Wed Feb 11 08:27:34 CET 2009

>     ARM is specifically claiming that these instructions can be used to
>     accelerate Python interpretation.
> 
> 
> Wow, really? One of the links below mention that?

I'm skeptical though that you can really produce speedups for CPython,
though; ISTM that they added Python only as a front-end language for
Parrot, and added Parrot only because it looks similar to JVM and .NET
(i.e. without actually testing that you can gain performance).

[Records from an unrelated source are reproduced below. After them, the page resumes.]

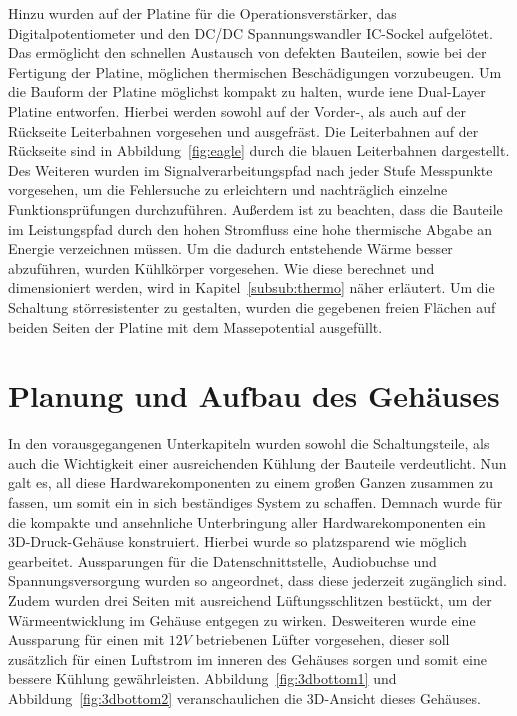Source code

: Hinzu wurden auf der Platine für die Operationsverstärker, das Digitalpotentiometer und den DC/DC Spannungswandler IC-Sockel aufgelötet. Das ermöglicht den schnellen Austausch von defekten Bauteilen, sowie bei der Fertigung der Platine, möglichen thermischen Beschädigungen vorzubeugen. Um die Bauform der Platine möglichst kompakt zu halten, wurde iene Dual-Layer Platine entworfen. Hierbei werden sowohl auf der Vorder-, als auch auf der Rückseite Leiterbahnen vorgesehen und ausgefräst. Die Leiterbahnen auf der Rückseite sind in Abbildung~\ref{fig:eagle} durch die blauen Leiterbahnen dargestellt. Des Weiteren wurden im Signalverarbeitungspfad nach jeder Stufe Messpunkte vorgesehen, um die Fehlersuche zu erleichtern und nachträglich einzelne Funktionsprüfungen durchzuführen. Außerdem ist zu beachten, dass die Bauteile im Leistungspfad durch den hohen Stromfluss eine hohe thermische Abgabe an Energie verzeichnen müssen. Um die dadurch entstehende Wärme besser abzuführen, wurden Kühlkörper vorgesehen. Wie diese berechnet und dimensioniert werden, wird in Kapitel~\ref{subsub:thermo} näher erläutert. Um die Schaltung störresistenter zu gestalten, wurden die gegebenen freien Flächen auf beiden Seiten der Platine mit dem Massepotential ausgefüllt. 

\newpage
\section{Planung und Aufbau des Gehäuses}
\label{sec:geh}

In den vorausgegangenen Unterkapiteln wurden sowohl die Schaltungsteile, als auch die Wichtigkeit einer ausreichenden Kühlung der Bauteile verdeutlicht. Nun galt es, all diese Hardwarekomponenten zu einem großen Ganzen zusammen zu fassen, um somit ein in sich beständiges System zu schaffen. Demnach wurde für die kompakte und ansehnliche Unterbringung aller Hardwarekomponenten ein 3D-Druck-Gehäuse konstruiert. Hierbei wurde so platzsparend wie möglich gearbeitet. Aussparungen für die Datenschnittstelle, Audiobuchse und Spannungsversorgung wurden so angeordnet, dass diese jederzeit zugänglich sind. Zudem wurden drei Seiten mit ausreichend Lüftungsschlitzen bestückt, um der Wärmeentwicklung im Gehäuse entgegen zu wirken. Desweiteren wurde eine Aussparung für einen mit $12V$ betriebenen Lüfter vorgesehen, dieser soll zusätzlich für einen Luftstrom im inneren des Gehäuses sorgen und somit eine bessere Kühlung gewährleisten. Abbildung~\ref{fig:3dbottom1} und Abbildung~\ref{fig:3dbottom2} veranschaulichen die 3D-Ansicht dieses Gehäuses.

>From reading the paper, ISTM that you *can* expect speedups for your
JIT-generated code. In ThumbEE, you have the following additional
features:

- fast null pointer checks: any register-indirect addressing in ThumbEE
  mode checks whether the base register is NULL; if it is, a callback
  is invoked (which could then throw NullPointerException). This is
  irrelevant in Python, because we don't use NULL as the value for "no
  object"
- fast array bounds check: there is an instruction that checks
  whether 0 <= Rm <= Rn, and invokes a callback if it's not; this
  would then throw ArrayOutOfBoundsException. This instruction would
  be emitted by JIT just before any array access. In Python, you cannot
  easily JIT array access into a direct machine instruction (as you
  need to go through tp_as_sequence->sq_item); the array bounds check
  would likely disappear in white noise.
- fast switch instruction: there is an efficient way to switch 256
  different byte code operations, with an optional immediate parameter.
  It will call/jump to 256 byte code handlers. This allows for a
  straight-forward JIT compiler which essentially compiles all byte
  codes into such switch instructions. That would work for Python as
  well, but require that ceval gets rewritten entirely.
- fast locals: efficient access to a local-variables array, for
  JIT generation of ldloc.i4 (in .NET, not sure what the Java
  byte code for local variables is). Would work as well for Python,
  assuming there is a JIT compiler in the first place. R9 holds
  the fastlocals pointer (which is good use of the register, since
  you cannot access it in Thumb mode, anyway)
- fast instance variables: likewise, with R10 holding the this
  pointer. Not applicable to Python, since there is no byte code
  for instance variable access.
- efficient array indexing: they give shift-and-index back to
  Thumb mode, for a shift by 2, allowing to index arrays with
  4-byte elements in a single instruction (rather than requiring
  a separate multipy-by-four). Again useful for JIT of array
  access instructions, not applicable to Python - although it
  would be nice if the C compiler knew how to emit that.

Regards,
Martin